Listed records –
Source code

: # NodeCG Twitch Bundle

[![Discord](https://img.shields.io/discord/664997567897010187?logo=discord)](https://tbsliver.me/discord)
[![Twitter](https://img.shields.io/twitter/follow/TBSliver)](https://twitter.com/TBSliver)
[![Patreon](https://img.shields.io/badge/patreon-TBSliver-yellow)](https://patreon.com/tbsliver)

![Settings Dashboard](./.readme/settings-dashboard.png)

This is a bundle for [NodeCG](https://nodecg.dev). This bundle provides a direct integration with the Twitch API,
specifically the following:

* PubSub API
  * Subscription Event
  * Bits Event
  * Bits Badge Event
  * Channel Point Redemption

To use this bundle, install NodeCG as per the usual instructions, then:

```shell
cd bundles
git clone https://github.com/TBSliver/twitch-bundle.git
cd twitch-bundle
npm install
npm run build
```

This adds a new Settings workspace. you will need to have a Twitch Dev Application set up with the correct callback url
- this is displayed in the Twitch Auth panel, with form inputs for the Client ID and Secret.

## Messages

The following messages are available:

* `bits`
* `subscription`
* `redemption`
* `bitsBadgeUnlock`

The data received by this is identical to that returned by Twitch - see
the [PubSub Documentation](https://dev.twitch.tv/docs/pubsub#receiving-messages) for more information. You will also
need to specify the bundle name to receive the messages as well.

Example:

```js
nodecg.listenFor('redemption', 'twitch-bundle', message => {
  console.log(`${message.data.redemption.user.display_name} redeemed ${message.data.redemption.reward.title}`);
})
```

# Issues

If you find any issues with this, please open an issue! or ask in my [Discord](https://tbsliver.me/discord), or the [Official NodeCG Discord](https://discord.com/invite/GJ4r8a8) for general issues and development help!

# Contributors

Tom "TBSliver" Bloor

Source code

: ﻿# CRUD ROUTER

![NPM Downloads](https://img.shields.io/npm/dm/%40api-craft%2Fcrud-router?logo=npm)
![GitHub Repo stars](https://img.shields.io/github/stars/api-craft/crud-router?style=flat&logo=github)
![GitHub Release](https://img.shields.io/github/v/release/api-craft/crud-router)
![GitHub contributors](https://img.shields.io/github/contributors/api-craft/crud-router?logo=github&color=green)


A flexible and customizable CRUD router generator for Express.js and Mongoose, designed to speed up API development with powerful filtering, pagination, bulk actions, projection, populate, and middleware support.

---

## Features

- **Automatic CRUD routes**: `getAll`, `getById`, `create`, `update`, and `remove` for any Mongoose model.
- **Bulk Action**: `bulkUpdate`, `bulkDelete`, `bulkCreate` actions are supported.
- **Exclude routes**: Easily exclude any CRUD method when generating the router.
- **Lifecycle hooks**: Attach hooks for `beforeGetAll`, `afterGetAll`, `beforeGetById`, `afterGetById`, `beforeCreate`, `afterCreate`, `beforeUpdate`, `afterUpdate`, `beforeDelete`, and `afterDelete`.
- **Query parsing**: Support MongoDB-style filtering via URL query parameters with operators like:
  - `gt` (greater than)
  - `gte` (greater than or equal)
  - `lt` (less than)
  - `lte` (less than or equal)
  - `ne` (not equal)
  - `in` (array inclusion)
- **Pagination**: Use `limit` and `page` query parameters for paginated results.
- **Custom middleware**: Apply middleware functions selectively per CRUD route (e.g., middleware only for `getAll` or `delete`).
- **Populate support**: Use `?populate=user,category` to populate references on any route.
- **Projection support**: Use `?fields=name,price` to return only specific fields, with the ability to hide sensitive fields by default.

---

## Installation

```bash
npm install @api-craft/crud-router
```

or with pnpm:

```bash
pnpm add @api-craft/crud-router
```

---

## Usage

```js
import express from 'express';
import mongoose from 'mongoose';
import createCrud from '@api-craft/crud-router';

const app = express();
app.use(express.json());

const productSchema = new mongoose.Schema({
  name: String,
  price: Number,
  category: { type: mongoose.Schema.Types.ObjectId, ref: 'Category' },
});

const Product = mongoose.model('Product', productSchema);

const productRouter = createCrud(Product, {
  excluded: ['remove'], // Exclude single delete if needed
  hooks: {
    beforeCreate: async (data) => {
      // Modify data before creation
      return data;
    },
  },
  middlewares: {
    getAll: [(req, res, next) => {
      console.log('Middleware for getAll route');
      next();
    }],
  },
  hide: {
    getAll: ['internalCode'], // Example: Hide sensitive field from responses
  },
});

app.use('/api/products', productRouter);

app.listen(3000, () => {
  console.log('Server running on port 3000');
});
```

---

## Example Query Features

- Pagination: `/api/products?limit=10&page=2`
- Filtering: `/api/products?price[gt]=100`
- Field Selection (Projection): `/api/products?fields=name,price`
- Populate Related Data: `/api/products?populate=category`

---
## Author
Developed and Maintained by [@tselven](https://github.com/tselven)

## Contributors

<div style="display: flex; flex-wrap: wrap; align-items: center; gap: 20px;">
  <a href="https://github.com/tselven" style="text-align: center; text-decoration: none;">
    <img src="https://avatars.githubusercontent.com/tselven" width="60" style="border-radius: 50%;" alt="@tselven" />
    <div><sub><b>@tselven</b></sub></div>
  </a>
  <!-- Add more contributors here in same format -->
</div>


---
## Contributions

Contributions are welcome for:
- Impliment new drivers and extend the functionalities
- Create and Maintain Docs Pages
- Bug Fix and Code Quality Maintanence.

Work instruction –
Output only the lines from the one with "<div><sub><b>@tselven</b></sub></div>" through the last line of the entries above; please keep them exact.

Output below –
    <div><sub><b>@tselven</b></sub></div>
  </a>
  <!-- Add more contributors here in same format -->
</div>


---
## Contributions

Contributions are welcome for:
- Impliment new drivers and extend the functionalities
- Create and Maintain Docs Pages
- Bug Fix and Code Quality Maintanence.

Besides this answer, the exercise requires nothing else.